### Task to carry out
List all lines of the data containing the word "know".

### Document images with source code

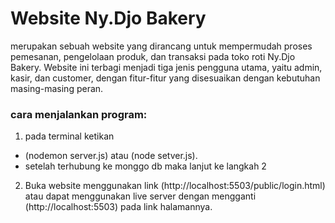 # Website Ny.Djo Bakery
merupakan sebuah website yang dirancang untuk mempermudah proses pemesanan, pengelolaan produk, dan transaksi pada toko roti Ny.Djo Bakery. 
Website ini terbagi menjadi tiga jenis pengguna utama, yaitu admin, kasir, dan customer, dengan fitur-fitur yang disesuaikan dengan kebutuhan masing-masing peran.

### cara menjalankan program:
1. pada terminal ketikan
  - (nodemon server.js) atau (node setver.js).
  - setelah terhubung ke monggo db maka lanjut ke langkah 2
2. Buka website menggunakan link (http://localhost:5503/public/login.html)
   atau dapat menggunakan live server dengan mengganti (http://localhost:5503) pada link halamannya.
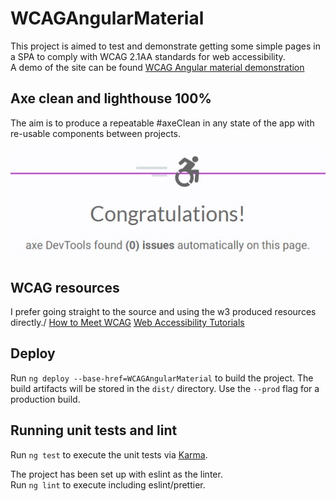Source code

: # WCAGAngularMaterial

This project is aimed to test and demonstrate getting some simple pages in a SPA to comply with WCAG 2.1AA standards for web accessibility.\
A demo of the site can be found [WCAG Angular material demonstration](https://ianoxwell.github.io/WCAGAngularMaterial/)

## Axe clean and lighthouse 100%

The aim is to produce a repeatable #axeClean in any state of the app with re-usable components between projects.

![Axe Clean](./src/assets/axe-dev-clean.jpg)

## WCAG resources

I prefer going straight to the source and using the w3 produced resources directly./
[How to Meet WCAG](https://www.w3.org/WAI/WCAG21/quickref/)
[Web Accessibility Tutorials](https://www.w3.org/WAI/tutorials/)

## Deploy

Run `ng deploy --base-href=WCAGAngularMaterial` to build the project. The build artifacts will be stored in the `dist/` directory. Use the `--prod` flag for a production build.

## Running unit tests and lint

Run `ng test` to execute the unit tests via [Karma](https://karma-runner.github.io).

The project has been set up with eslint as the linter.\
Run `ng lint` to execute including eslint/prettier.

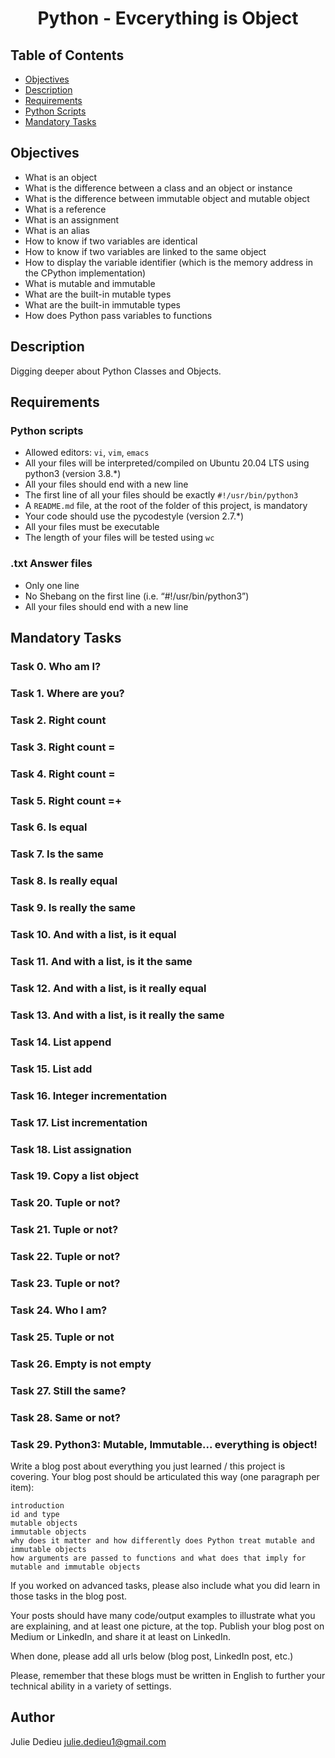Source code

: # <p align="center">Python - Evcerything is Object</p>

## Table of Contents

- [Objectives](#objectives)
- [Description](#Descritpion)
- [Requirements](#requirements)
- [Python Scripts](#Python-Scripts)
- [Mandatory Tasks](#mandatory-tasks)

## Objectives

- What is an object
- What is the difference between a class and an object or instance
- What is the difference between immutable object and mutable object
- What is a reference
- What is an assignment
- What is an alias
- How to know if two variables are identical
- How to know if two variables are linked to the same object
- How to display the variable identifier (which is the memory address in the CPython implementation)
- What is mutable and immutable
- What are the built-in mutable types
- What are the built-in immutable types
- How does Python pass variables to functions

## Description

Digging deeper about Python Classes and Objects.

## Requirements

### Python scripts

- Allowed editors: `vi`, `vim`, `emacs`
- All your files will be interpreted/compiled on Ubuntu 20.04 LTS using python3 (version 3.8.*)
- All your files should end with a new line
- The first line of all your files should be exactly `#!/usr/bin/python3`
- A `README.md` file, at the root of the folder of this project, is mandatory
- Your code should use the pycodestyle (version 2.7.*)
- All your files must be executable
- The length of your files will be tested using `wc`

### .txt Answer files


- Only one line
- No Shebang on the first line (i.e. “#!/usr/bin/python3”)
- All your files should end with a new line

## Mandatory Tasks

### Task 0. Who am I?

### Task 1. Where are you?

### Task 2. Right count

### Task 3. Right count =

### Task 4. Right count =

### Task 5. Right count =+

### Task 6. Is equal

### Task 7. Is the same

### Task 8. Is really equal

### Task 9. Is really the same

### Task 10. And with a list, is it equal

### Task 11. And with a list, is it the same

### Task 12. And with a list, is it really equal

### Task 13. And with a list, is it really the same

### Task 14. List append

### Task 15. List add

### Task 16. Integer incrementation

### Task 17. List incrementation

### Task 18. List assignation

### Task 19. Copy a list object

### Task 20. Tuple or not?

### Task 21. Tuple or not?

### Task 22. Tuple or not?

### Task 23. Tuple or not?

### Task 24. Who I am?

### Task 25. Tuple or not

### Task 26. Empty is not empty

### Task 27. Still the same?

### Task 28. Same or not?

### Task 29. Python3: Mutable, Immutable... everything is object!

Write a blog post about everything you just learned / this project is covering. Your blog post should be articulated this way (one paragraph per item):

	introduction
	id and type
	mutable objects
	immutable objects
	why does it matter and how differently does Python treat mutable and immutable objects
	how arguments are passed to functions and what does that imply for mutable and immutable objects

If you worked on advanced tasks, please also include what you did learn in those tasks in the blog post.

Your posts should have many code/output examples to illustrate what you are explaining, and at least one picture, at the top. Publish your blog post on Medium or LinkedIn, and share it at least on LinkedIn.

When done, please add all urls below (blog post, LinkedIn post, etc.)

Please, remember that these blogs must be written in English to further your technical ability in a variety of settings.

## Author

Julie Dedieu <julie.dedieu1@gmail.com>
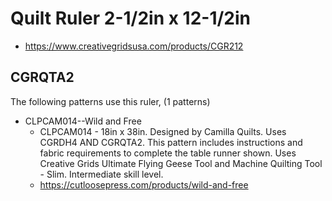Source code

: # Quilt Ruler 2-1/2in x 12-1/2in
* https://www.creativegridsusa.com/products/CGR212

## CGRQTA2

The following patterns use this ruler, (1 patterns)

* CLPCAM014--Wild and Free
	* CLPCAM014 - 18in x 38in. Designed by Camilla Quilts. Uses CGRDH4 AND CGRQTA2. This pattern includes instructions and fabric requirements to complete the table runner shown. Uses Creative Grids Ultimate Flying Geese Tool and Machine Quilting Tool - Slim. Intermediate skill level.
	* https://cutloosepress.com/products/wild-and-free

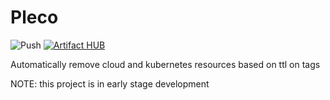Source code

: # Pleco
![Push](https://github.com/Qovery/pleco/workflows/Push/badge.svg)
[![Artifact HUB](https://img.shields.io/endpoint?url=https://artifacthub.io/badge/repository/pleco)](https://artifacthub.io/packages/search?repo=pleco)

Automatically remove cloud and kubernetes resources based on ttl on tags

NOTE: this project is in early stage development
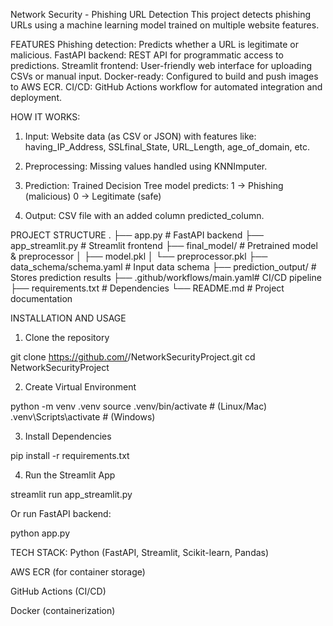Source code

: Network Security - Phishing URL Detection
This project detects phishing URLs using a machine learning model trained on multiple website features.

FEATURES
Phishing detection: Predicts whether a URL is legitimate or malicious.
FastAPI backend: REST API for programmatic access to predictions.
Streamlit frontend: User-friendly web interface for uploading CSVs or manual input.
Docker-ready: Configured to build and push images to AWS ECR.
CI/CD: GitHub Actions workflow for automated integration and deployment.

HOW IT WORKS:
1) Input: Website data (as CSV or JSON) with features like:
having_IP_Address, SSLfinal_State, URL_Length, age_of_domain, etc.

2) Preprocessing: Missing values handled using KNNImputer.

3) Prediction: Trained Decision Tree model predicts:
1 → Phishing (malicious)
0 → Legitimate (safe)

4) Output: CSV file with an added column predicted_column.

PROJECT STRUCTURE
.
├── app.py                     # FastAPI backend
├── app_streamlit.py           # Streamlit frontend
├── final_model/               # Pretrained model & preprocessor
│   ├── model.pkl
│   └── preprocessor.pkl
├── data_schema/schema.yaml    # Input data schema
├── prediction_output/         # Stores prediction results
├── .github/workflows/main.yaml# CI/CD pipeline
├── requirements.txt           # Dependencies
└── README.md                  # Project documentation

INSTALLATION AND USAGE
1. Clone the repository

git clone https://github.com/<your-username>/NetworkSecurityProject.git
cd NetworkSecurityProject

2. Create Virtual Environment

python -m venv .venv
source .venv/bin/activate       # (Linux/Mac)
.venv\Scripts\activate          # (Windows)

3. Install Dependencies

pip install -r requirements.txt

4. Run the Streamlit App

streamlit run app_streamlit.py

Or run FastAPI backend:

python app.py

TECH STACK:
Python (FastAPI, Streamlit, Scikit-learn, Pandas)

AWS ECR (for container storage)

GitHub Actions (CI/CD)

Docker (containerization)


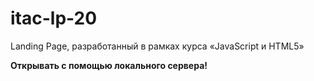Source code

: # itac-lp-20
Landing Page, разработанный в рамках курса «JavaScript и HTML5»

**Открывать с помощью локального сервера!**
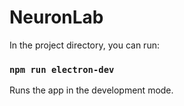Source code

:# NeuronLab

In the project directory, you can run:

### `npm run electron-dev`

Runs the app in the development mode.


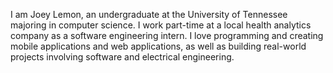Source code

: I am Joey Lemon, an undergraduate at the University of Tennessee majoring in computer science. I work part-time at a local health analytics company as a software engineering intern. I love programming and creating mobile applications and web applications, as well as building real-world projects involving software and electrical engineering.
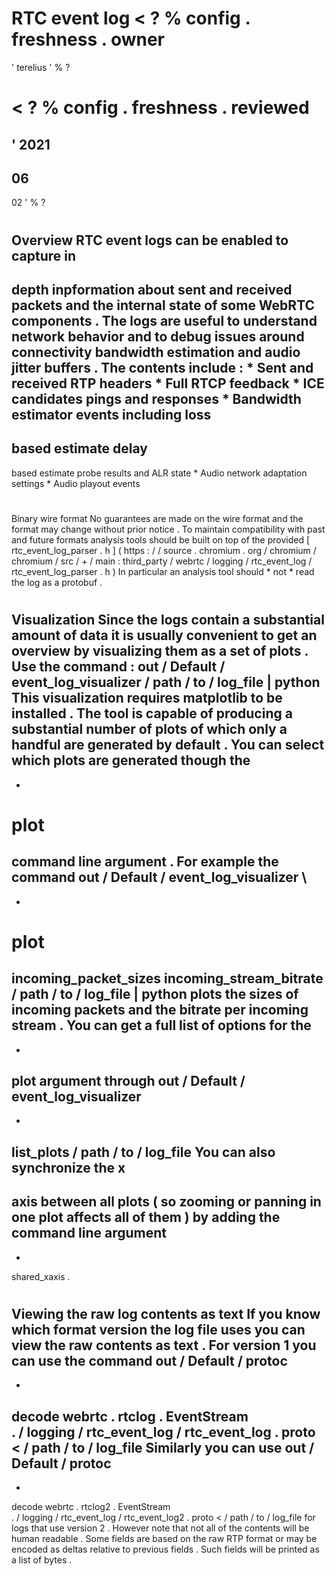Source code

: #
RTC
event
log
<
?
%
config
.
freshness
.
owner
=
'
terelius
'
%
?
>
<
?
%
config
.
freshness
.
reviewed
=
'
2021
-
06
-
02
'
%
?
>
#
#
Overview
RTC
event
logs
can
be
enabled
to
capture
in
-
depth
inpformation
about
sent
and
received
packets
and
the
internal
state
of
some
WebRTC
components
.
The
logs
are
useful
to
understand
network
behavior
and
to
debug
issues
around
connectivity
bandwidth
estimation
and
audio
jitter
buffers
.
The
contents
include
:
*
Sent
and
received
RTP
headers
*
Full
RTCP
feedback
*
ICE
candidates
pings
and
responses
*
Bandwidth
estimator
events
including
loss
-
based
estimate
delay
-
based
estimate
probe
results
and
ALR
state
*
Audio
network
adaptation
settings
*
Audio
playout
events
#
#
Binary
wire
format
No
guarantees
are
made
on
the
wire
format
and
the
format
may
change
without
prior
notice
.
To
maintain
compatibility
with
past
and
future
formats
analysis
tools
should
be
built
on
top
of
the
provided
[
rtc_event_log_parser
.
h
]
(
https
:
/
/
source
.
chromium
.
org
/
chromium
/
chromium
/
src
/
+
/
main
:
third_party
/
webrtc
/
logging
/
rtc_event_log
/
rtc_event_log_parser
.
h
)
In
particular
an
analysis
tool
should
*
not
*
read
the
log
as
a
protobuf
.
#
#
Visualization
Since
the
logs
contain
a
substantial
amount
of
data
it
is
usually
convenient
to
get
an
overview
by
visualizing
them
as
a
set
of
plots
.
Use
the
command
:
out
/
Default
/
event_log_visualizer
/
path
/
to
/
log_file
|
python
This
visualization
requires
matplotlib
to
be
installed
.
The
tool
is
capable
of
producing
a
substantial
number
of
plots
of
which
only
a
handful
are
generated
by
default
.
You
can
select
which
plots
are
generated
though
the
-
-
plot
=
command
line
argument
.
For
example
the
command
out
/
Default
/
event_log_visualizer
\
-
-
plot
=
incoming_packet_sizes
incoming_stream_bitrate
\
/
path
/
to
/
log_file
|
python
plots
the
sizes
of
incoming
packets
and
the
bitrate
per
incoming
stream
.
You
can
get
a
full
list
of
options
for
the
-
-
plot
argument
through
out
/
Default
/
event_log_visualizer
-
-
list_plots
/
path
/
to
/
log_file
You
can
also
synchronize
the
x
-
axis
between
all
plots
(
so
zooming
or
panning
in
one
plot
affects
all
of
them
)
by
adding
the
command
line
argument
-
-
shared_xaxis
.
#
#
Viewing
the
raw
log
contents
as
text
If
you
know
which
format
version
the
log
file
uses
you
can
view
the
raw
contents
as
text
.
For
version
1
you
can
use
the
command
out
/
Default
/
protoc
-
-
decode
webrtc
.
rtclog
.
EventStream
\
.
/
logging
/
rtc_event_log
/
rtc_event_log
.
proto
<
/
path
/
to
/
log_file
Similarly
you
can
use
out
/
Default
/
protoc
-
-
decode
webrtc
.
rtclog2
.
EventStream
\
.
/
logging
/
rtc_event_log
/
rtc_event_log2
.
proto
<
/
path
/
to
/
log_file
for
logs
that
use
version
2
.
However
note
that
not
all
of
the
contents
will
be
human
readable
.
Some
fields
are
based
on
the
raw
RTP
format
or
may
be
encoded
as
deltas
relative
to
previous
fields
.
Such
fields
will
be
printed
as
a
list
of
bytes
.
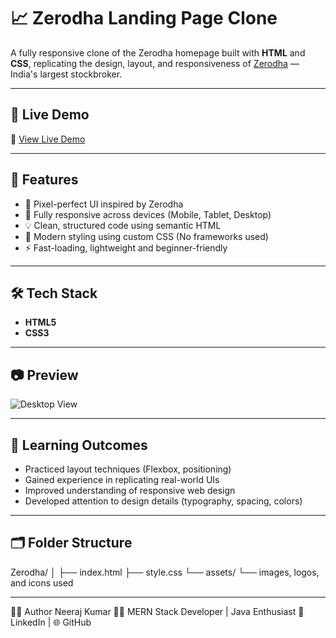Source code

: # 📈 Zerodha Landing Page Clone

A fully responsive clone of the Zerodha homepage built with **HTML** and **CSS**, replicating the design, layout, and responsiveness of [Zerodha](https://zerodha.com/) — India's largest stockbroker.



---

## 🚀 Live Demo

🔗 [View Live Demo](https://neerajkumar1001.github.io/Zerodha/)

---

## 📌 Features

- 🎯 Pixel-perfect UI inspired by Zerodha
- 📱 Fully responsive across devices (Mobile, Tablet, Desktop)
- 💡 Clean, structured code using semantic HTML
- 🎨 Modern styling using custom CSS (No frameworks used)
- ⚡ Fast-loading, lightweight and beginner-friendly

---

## 🛠️ Tech Stack

- **HTML5**
- **CSS3**

---

## 📷 Preview

![Desktop View](https://github.com/NeerajKumar1001/Zerodha/blob/main/preview-desktop.png?raw=true)

---

## 🧠 Learning Outcomes

- Practiced layout techniques (Flexbox, positioning)
- Gained experience in replicating real-world UIs
- Improved understanding of responsive web design
- Developed attention to design details (typography, spacing, colors)

---

## 🗂️ Folder Structure

Zerodha/
│
├── index.html
├── style.css
└── assets/
└── images, logos, and icons used


---
🙋‍♂️ Author
Neeraj Kumar
🧑‍💻 MERN Stack Developer | Java Enthusiast
🔗 LinkedIn | 🌐 GitHub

### Result of this task
- How to know if two variables are identical
- How to know if two variables are linked to the same object
know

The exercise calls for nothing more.